■ Prompt
Below are some records. Output the lines from the first one through the line that holds "Scan for matching", exactly as written, with no pictures.

■ Records provided
-=-=-

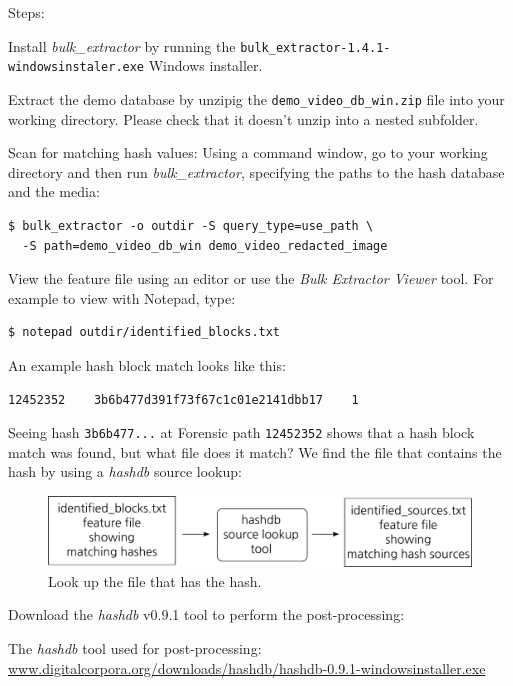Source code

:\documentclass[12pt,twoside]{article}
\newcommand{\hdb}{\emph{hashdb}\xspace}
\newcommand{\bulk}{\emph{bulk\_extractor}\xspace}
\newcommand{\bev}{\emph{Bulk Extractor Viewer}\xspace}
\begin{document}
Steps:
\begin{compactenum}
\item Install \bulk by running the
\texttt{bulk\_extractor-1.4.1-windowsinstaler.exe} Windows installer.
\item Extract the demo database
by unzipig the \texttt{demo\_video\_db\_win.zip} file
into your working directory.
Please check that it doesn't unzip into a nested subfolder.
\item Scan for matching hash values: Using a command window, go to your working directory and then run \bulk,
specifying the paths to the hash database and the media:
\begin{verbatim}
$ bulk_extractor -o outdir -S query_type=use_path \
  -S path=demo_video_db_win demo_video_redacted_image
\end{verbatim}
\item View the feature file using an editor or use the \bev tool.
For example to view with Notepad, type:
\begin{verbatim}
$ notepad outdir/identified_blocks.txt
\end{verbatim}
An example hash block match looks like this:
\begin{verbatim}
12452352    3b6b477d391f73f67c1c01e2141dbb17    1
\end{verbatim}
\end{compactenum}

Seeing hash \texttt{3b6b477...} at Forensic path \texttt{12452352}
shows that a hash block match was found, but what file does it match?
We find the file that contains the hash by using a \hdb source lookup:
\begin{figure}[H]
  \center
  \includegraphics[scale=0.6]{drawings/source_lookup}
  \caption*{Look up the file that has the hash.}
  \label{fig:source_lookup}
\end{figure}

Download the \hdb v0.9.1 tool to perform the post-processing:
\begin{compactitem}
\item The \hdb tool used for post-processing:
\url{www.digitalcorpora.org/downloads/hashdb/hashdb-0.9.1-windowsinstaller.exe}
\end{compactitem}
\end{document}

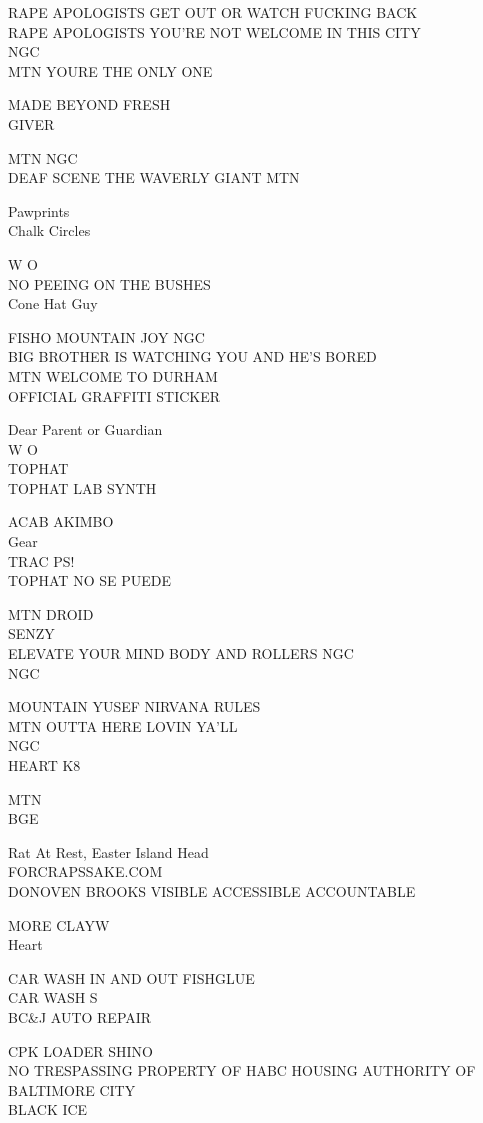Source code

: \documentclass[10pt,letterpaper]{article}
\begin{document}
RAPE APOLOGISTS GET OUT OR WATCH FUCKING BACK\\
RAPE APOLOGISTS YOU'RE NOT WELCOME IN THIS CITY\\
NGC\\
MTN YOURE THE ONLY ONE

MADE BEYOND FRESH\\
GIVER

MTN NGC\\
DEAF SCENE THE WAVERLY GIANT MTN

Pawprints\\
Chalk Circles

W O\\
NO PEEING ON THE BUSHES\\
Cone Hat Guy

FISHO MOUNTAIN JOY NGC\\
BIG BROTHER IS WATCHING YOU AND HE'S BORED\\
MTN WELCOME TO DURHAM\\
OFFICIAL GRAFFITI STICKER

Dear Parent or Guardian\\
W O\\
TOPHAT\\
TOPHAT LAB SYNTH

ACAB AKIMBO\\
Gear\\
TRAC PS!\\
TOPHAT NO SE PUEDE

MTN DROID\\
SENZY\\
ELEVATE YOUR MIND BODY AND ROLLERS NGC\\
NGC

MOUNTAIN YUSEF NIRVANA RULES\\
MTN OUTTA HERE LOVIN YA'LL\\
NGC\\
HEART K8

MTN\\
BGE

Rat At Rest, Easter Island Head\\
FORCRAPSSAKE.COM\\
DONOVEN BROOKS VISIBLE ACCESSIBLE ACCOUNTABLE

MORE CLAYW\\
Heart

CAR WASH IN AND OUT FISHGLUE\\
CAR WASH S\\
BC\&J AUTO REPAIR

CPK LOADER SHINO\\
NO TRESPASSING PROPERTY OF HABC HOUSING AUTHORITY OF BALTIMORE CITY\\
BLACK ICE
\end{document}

-=-=-

■ Exercise response
Source code

:\documentclass[12pt,twoside]{article}
\newcommand{\hdb}{\emph{hashdb}\xspace}
\newcommand{\bulk}{\emph{bulk\_extractor}\xspace}
\newcommand{\bev}{\emph{Bulk Extractor Viewer}\xspace}
\begin{document}
Steps:
\begin{compactenum}
\item Install \bulk by running the
\texttt{bulk\_extractor-1.4.1-windowsinstaler.exe} Windows installer.
\item Extract the demo database
by unzipig the \texttt{demo\_video\_db\_win.zip} file
into your working directory.
Please check that it doesn't unzip into a nested subfolder.
\item Scan for matching hash values: Using a command window, go to your working directory and then run \bulk,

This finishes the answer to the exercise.